● Dataset records
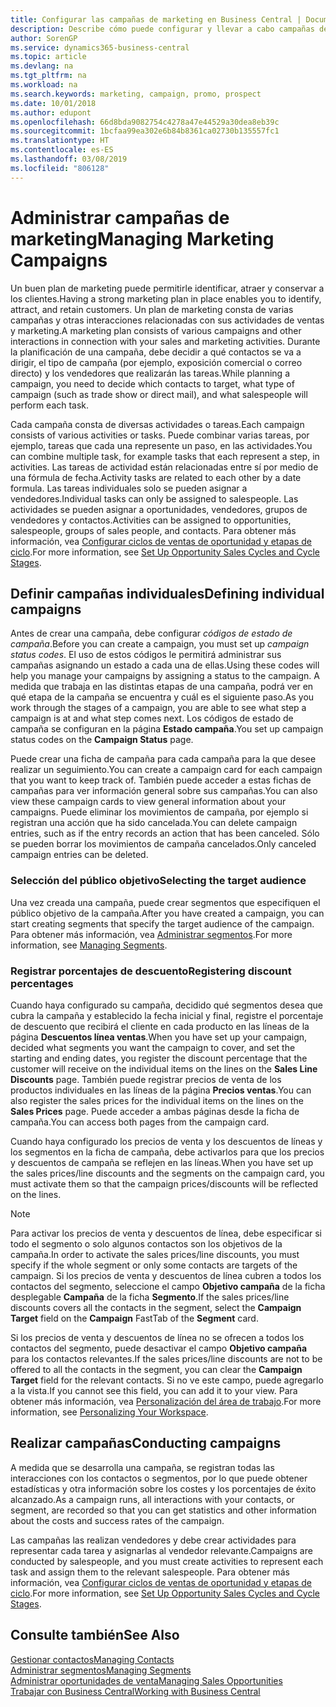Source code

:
 ```yaml
---
title: Configurar las campañas de marketing en Business Central | Documentos de Microsoft
description: Describe cómo puede configurar y llevar a cabo campañas de marketing en Business Central para ayudarle a identificar, atraer y conservar a los clientes.
author: SorenGP
ms.service: dynamics365-business-central
ms.topic: article
ms.devlang: na
ms.tgt_pltfrm: na
ms.workload: na
ms.search.keywords: marketing, campaign, promo, prospect
ms.date: 10/01/2018
ms.author: edupont
ms.openlocfilehash: 66d8bda9082754c4278a47e44529a30dea8eb39c
ms.sourcegitcommit: 1bcfaa99ea302e6b84b8361ca02730b135557fc1
ms.translationtype: HT
ms.contentlocale: es-ES
ms.lasthandoff: 03/08/2019
ms.locfileid: "806128"
---
```

# <a name="managing-marketing-campaigns"></a><span data-ttu-id="36e29-103">Administrar campañas de marketing</span><span class="sxs-lookup"><span data-stu-id="36e29-103">Managing Marketing Campaigns</span></span>
<span data-ttu-id="36e29-104">Un buen plan de marketing puede permitirle identificar, atraer y conservar a los clientes.</span><span class="sxs-lookup"><span data-stu-id="36e29-104">Having a strong marketing plan in place enables you to identify, attract, and retain customers.</span></span> <span data-ttu-id="36e29-105">Un plan de marketing consta de varias campañas y otras interacciones relacionadas con sus actividades de ventas y marketing.</span><span class="sxs-lookup"><span data-stu-id="36e29-105">A marketing plan consists of various campaigns and other interactions in connection with your sales and marketing activities.</span></span> <span data-ttu-id="36e29-106">Durante la planificación de una campaña, debe decidir a qué contactos se va a dirigir, el tipo de campaña (por ejemplo, exposición comercial o correo directo) y los vendedores que realizarán las tareas.</span><span class="sxs-lookup"><span data-stu-id="36e29-106">While planning a campaign, you need to decide which contacts to target, what type of campaign (such as trade show or direct mail), and what salespeople will perform each task.</span></span>

<span data-ttu-id="36e29-107">Cada campaña consta de diversas actividades o tareas.</span><span class="sxs-lookup"><span data-stu-id="36e29-107">Each campaign consists of various activities or tasks.</span></span> <span data-ttu-id="36e29-108">Puede combinar varias tareas, por ejemplo, tareas que cada una represente un paso, en las actividades.</span><span class="sxs-lookup"><span data-stu-id="36e29-108">You can combine multiple task, for example tasks that each represent a step, in activities.</span></span> <span data-ttu-id="36e29-109">Las tareas de actividad están relacionadas entre sí por medio de una fórmula de fecha.</span><span class="sxs-lookup"><span data-stu-id="36e29-109">Activity tasks are related to each other by a date formula.</span></span> <span data-ttu-id="36e29-110">Las tareas individuales solo se pueden asignar a vendedores.</span><span class="sxs-lookup"><span data-stu-id="36e29-110">Individual tasks can only be assigned to salespeople.</span></span> <span data-ttu-id="36e29-111">Las actividades se pueden asignar a oportunidades, vendedores, grupos de vendedores y contactos.</span><span class="sxs-lookup"><span data-stu-id="36e29-111">Activities can be assigned to opportunities, salespeople, groups of sales people, and contacts.</span></span> <span data-ttu-id="36e29-112">Para obtener más información, vea [Configurar ciclos de ventas de oportunidad y etapas de ciclo](marketing-how-setup-opportunity-sales-cycles-stages.md).</span><span class="sxs-lookup"><span data-stu-id="36e29-112">For more information, see [Set Up Opportunity Sales Cycles and Cycle Stages](marketing-how-setup-opportunity-sales-cycles-stages.md).</span></span>

## <a name="defining-individual-campaigns"></a><span data-ttu-id="36e29-113">Definir campañas individuales</span><span class="sxs-lookup"><span data-stu-id="36e29-113">Defining individual campaigns</span></span>
<span data-ttu-id="36e29-114">Antes de crear una campaña, debe configurar *códigos de estado de campaña*.</span><span class="sxs-lookup"><span data-stu-id="36e29-114">Before you can create a campaign, you must set up *campaign status codes*.</span></span> <span data-ttu-id="36e29-115">El uso de estos códigos le permitirá administrar sus campañas asignando un estado a cada una de ellas.</span><span class="sxs-lookup"><span data-stu-id="36e29-115">Using these codes will help you manage your campaigns by assigning a status to the campaign.</span></span> <span data-ttu-id="36e29-116">A medida que trabaja en las distintas etapas de una campaña, podrá ver en qué etapa de la campaña se encuentra y cuál es el siguiente paso.</span><span class="sxs-lookup"><span data-stu-id="36e29-116">As you work through the stages of a campaign, you are able to see what step a campaign is at and what step comes next.</span></span> <span data-ttu-id="36e29-117">Los códigos de estado de campaña se configuran en la página **Estado campaña**.</span><span class="sxs-lookup"><span data-stu-id="36e29-117">You set up campaign status codes on the **Campaign Status** page.</span></span>

<span data-ttu-id="36e29-118">Puede crear una ficha de campaña para cada campaña para la que desee realizar un seguimiento.</span><span class="sxs-lookup"><span data-stu-id="36e29-118">You can create a campaign card for each campaign that you want to keep track of.</span></span> <span data-ttu-id="36e29-119">También puede acceder a estas fichas de campañas para ver información general sobre sus campañas.</span><span class="sxs-lookup"><span data-stu-id="36e29-119">You can also view these campaign cards to view general information about your campaigns.</span></span>
<span data-ttu-id="36e29-120">Puede eliminar los movimientos de campaña, por ejemplo si registran una acción que ha sido cancelada.</span><span class="sxs-lookup"><span data-stu-id="36e29-120">You can delete campaign entries, such as if the entry records an action that has been canceled.</span></span> <span data-ttu-id="36e29-121">Sólo se pueden borrar los movimientos de campaña cancelados.</span><span class="sxs-lookup"><span data-stu-id="36e29-121">Only canceled campaign entries can be deleted.</span></span>

### <a name="selecting-the-target-audience"></a><span data-ttu-id="36e29-122">Selección del público objetivo</span><span class="sxs-lookup"><span data-stu-id="36e29-122">Selecting the target audience</span></span>
<span data-ttu-id="36e29-123">Una vez creada una campaña, puede crear segmentos que especifiquen el público objetivo de la campaña.</span><span class="sxs-lookup"><span data-stu-id="36e29-123">After you have created a campaign, you can start creating segments that specify the target audience of the campaign.</span></span> <span data-ttu-id="36e29-124">Para obtener más información, vea [Administrar segmentos](marketing-segments.md).</span><span class="sxs-lookup"><span data-stu-id="36e29-124">For more information, see [Managing Segments](marketing-segments.md).</span></span>

### <a name="registering-discount-percentages"></a><span data-ttu-id="36e29-125">Registrar porcentajes de descuento</span><span class="sxs-lookup"><span data-stu-id="36e29-125">Registering discount percentages</span></span>
<span data-ttu-id="36e29-126">Cuando haya configurado su campaña, decidido qué segmentos desea que cubra la campaña y establecido la fecha inicial y final, registre el porcentaje de descuento que recibirá el cliente en cada producto en las líneas de la página **Descuentos línea ventas**.</span><span class="sxs-lookup"><span data-stu-id="36e29-126">When you have set up your campaign, decided what segments you want the campaign to cover, and set the starting and ending dates, you register the discount percentage that the customer will receive on the individual items on the lines on the **Sales Line Discounts** page.</span></span> <span data-ttu-id="36e29-127">También puede registrar precios de venta de los productos individuales en las líneas de la página **Precios ventas**.</span><span class="sxs-lookup"><span data-stu-id="36e29-127">You can also register the sales prices for the individual items on the lines on the **Sales Prices** page.</span></span> <span data-ttu-id="36e29-128">Puede acceder a ambas páginas desde la ficha de campaña.</span><span class="sxs-lookup"><span data-stu-id="36e29-128">You can access both pages from the campaign card.</span></span>

 <span data-ttu-id="36e29-129">Cuando haya configurado los precios de venta y los descuentos de líneas y los segmentos en la ficha de campaña, debe activarlos para que los precios y descuentos de campaña se reflejen en las líneas.</span><span class="sxs-lookup"><span data-stu-id="36e29-129">When you have set up the sales prices/line discounts and the segments on the campaign card, you must activate them so that the campaign prices/discounts will be reflected on the lines.</span></span>

> [!NOTE]  
>   <span data-ttu-id="36e29-130">Para activar los precios de venta y descuentos de línea, debe especificar si todo el segmento o solo algunos contactos son los objetivos de la campaña.</span><span class="sxs-lookup"><span data-stu-id="36e29-130">In order to activate the sales prices/line discounts, you must specify if the whole segment or only some contacts are targets of the campaign.</span></span> <span data-ttu-id="36e29-131">Si los precios de venta y descuentos de línea cubren a todos los contactos del segmento, seleccione el campo **Objetivo campaña** de la ficha desplegable **Campaña** de la ficha **Segmento**.</span><span class="sxs-lookup"><span data-stu-id="36e29-131">If the sales prices/line discounts covers all the contacts in the segment, select the **Campaign Target** field on the **Campaign** FastTab of the **Segment** card.</span></span>

<span data-ttu-id="36e29-132">Si los precios de venta y descuentos de línea no se ofrecen a todos los contactos del segmento, puede desactivar el campo **Objetivo campaña** para los contactos relevantes.</span><span class="sxs-lookup"><span data-stu-id="36e29-132">If the sales prices/line discounts are not to be offered to all the contacts in the segment, you can clear the **Campaign Target** field for the relevant contacts.</span></span> <span data-ttu-id="36e29-133">Si no ve este campo, puede agregarlo a la vista.</span><span class="sxs-lookup"><span data-stu-id="36e29-133">If you cannot see this field, you can add it to your view.</span></span> <span data-ttu-id="36e29-134">Para obtener más información, vea [Personalización del área de trabajo](ui-personalization-user.md).</span><span class="sxs-lookup"><span data-stu-id="36e29-134">For more information, see [Personalizing Your Workspace](ui-personalization-user.md).</span></span>

## <a name="conducting-campaigns"></a><span data-ttu-id="36e29-135">Realizar campañas</span><span class="sxs-lookup"><span data-stu-id="36e29-135">Conducting campaigns</span></span>
<span data-ttu-id="36e29-136">A medida que se desarrolla una campaña, se registran todas las interacciones con los contactos o segmentos, por lo que puede obtener estadísticas y otra información sobre los costes y los porcentajes de éxito alcanzado.</span><span class="sxs-lookup"><span data-stu-id="36e29-136">As a campaign runs, all interactions with your contacts, or segment, are recorded so that you can get statistics and other information about the costs and success rates of the campaign.</span></span>

<span data-ttu-id="36e29-137">Las campañas las realizan vendedores y debe crear actividades para representar cada tarea y asignarlas al vendedor relevante.</span><span class="sxs-lookup"><span data-stu-id="36e29-137">Campaigns are conducted by salespeople, and you must create activities to represent each task and assign them to the relevant salespeople.</span></span> <span data-ttu-id="36e29-138">Para obtener más información, vea [Configurar ciclos de ventas de oportunidad y etapas de ciclo](marketing-how-setup-opportunity-sales-cycles-stages.md).</span><span class="sxs-lookup"><span data-stu-id="36e29-138">For more information, see [Set Up Opportunity Sales Cycles and Cycle Stages](marketing-how-setup-opportunity-sales-cycles-stages.md).</span></span>

## <a name="see-also"></a><span data-ttu-id="36e29-139">Consulte también</span><span class="sxs-lookup"><span data-stu-id="36e29-139">See Also</span></span>
[<span data-ttu-id="36e29-140">Gestionar contactos</span><span class="sxs-lookup"><span data-stu-id="36e29-140">Managing Contacts</span></span>](marketing-contacts.md)  
[<span data-ttu-id="36e29-141">Administrar segmentos</span><span class="sxs-lookup"><span data-stu-id="36e29-141">Managing Segments</span></span>](marketing-segments.md)  
[<span data-ttu-id="36e29-142">Administrar oportunidades de venta</span><span class="sxs-lookup"><span data-stu-id="36e29-142">Managing Sales Opportunities</span></span>](marketing-manage-sales-opportunities.md)  
[<span data-ttu-id="36e29-143">Trabajar con Business Central</span><span class="sxs-lookup"><span data-stu-id="36e29-143">Working with Business Central</span></span>](ui-work-product.md)  
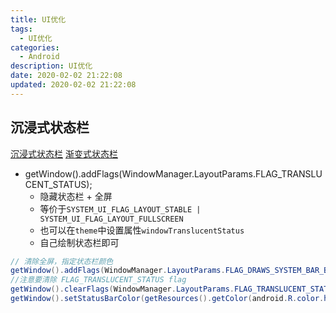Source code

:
 ```yaml
---
title: UI优化
tags: 
  - UI优化
categories: 
  - Android
description: UI优化
date: 2020-02-02 21:22:08
updated: 2020-02-02 21:22:08
---
```


## 沉浸式状态栏

[沉浸式状态栏](https://www.jianshu.com/p/752f4551e134)
[渐变式状态栏](https://www.jianshu.com/p/035a7e19fd9b)

+ getWindow().addFlags(WindowManager.LayoutParams.FLAG_TRANSLUCENT_STATUS);
  + 隐藏状态栏 + 全屏
  + 等价于`SYSTEM_UI_FLAG_LAYOUT_STABLE | SYSTEM_UI_FLAG_LAYOUT_FULLSCREEN`
  + 也可以在`theme`中设置属性`windowTranslucentStatus`
  + 自己绘制状态栏即可

```java
// 清除全屏，指定状态栏颜色
getWindow().addFlags(WindowManager.LayoutParams.FLAG_DRAWS_SYSTEM_BAR_BACKGROUNDS);
//注意要清除 FLAG_TRANSLUCENT_STATUS flag
getWindow().clearFlags(WindowManager.LayoutParams.FLAG_TRANSLUCENT_STATUS);
getWindow().setStatusBarColor(getResources().getColor(android.R.color.holo_red_light));
```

● Problem
Using the listing above, gather each line that holds the string "público" and copy it.

● Completed task
### <a name="selecting-the-target-audience"></a><span data-ttu-id="36e29-122">Selección del público objetivo</span><span class="sxs-lookup"><span data-stu-id="36e29-122">Selecting the target audience</span></span>
<span data-ttu-id="36e29-123">Una vez creada una campaña, puede crear segmentos que especifiquen el público objetivo de la campaña.</span><span class="sxs-lookup"><span data-stu-id="36e29-123">After you have created a campaign, you can start creating segments that specify the target audience of the campaign.</span></span> <span data-ttu-id="36e29-124">Para obtener más información, vea [Administrar segmentos](marketing-segments.md).</span><span class="sxs-lookup"><span data-stu-id="36e29-124">For more information, see [Managing Segments](marketing-segments.md).</span></span>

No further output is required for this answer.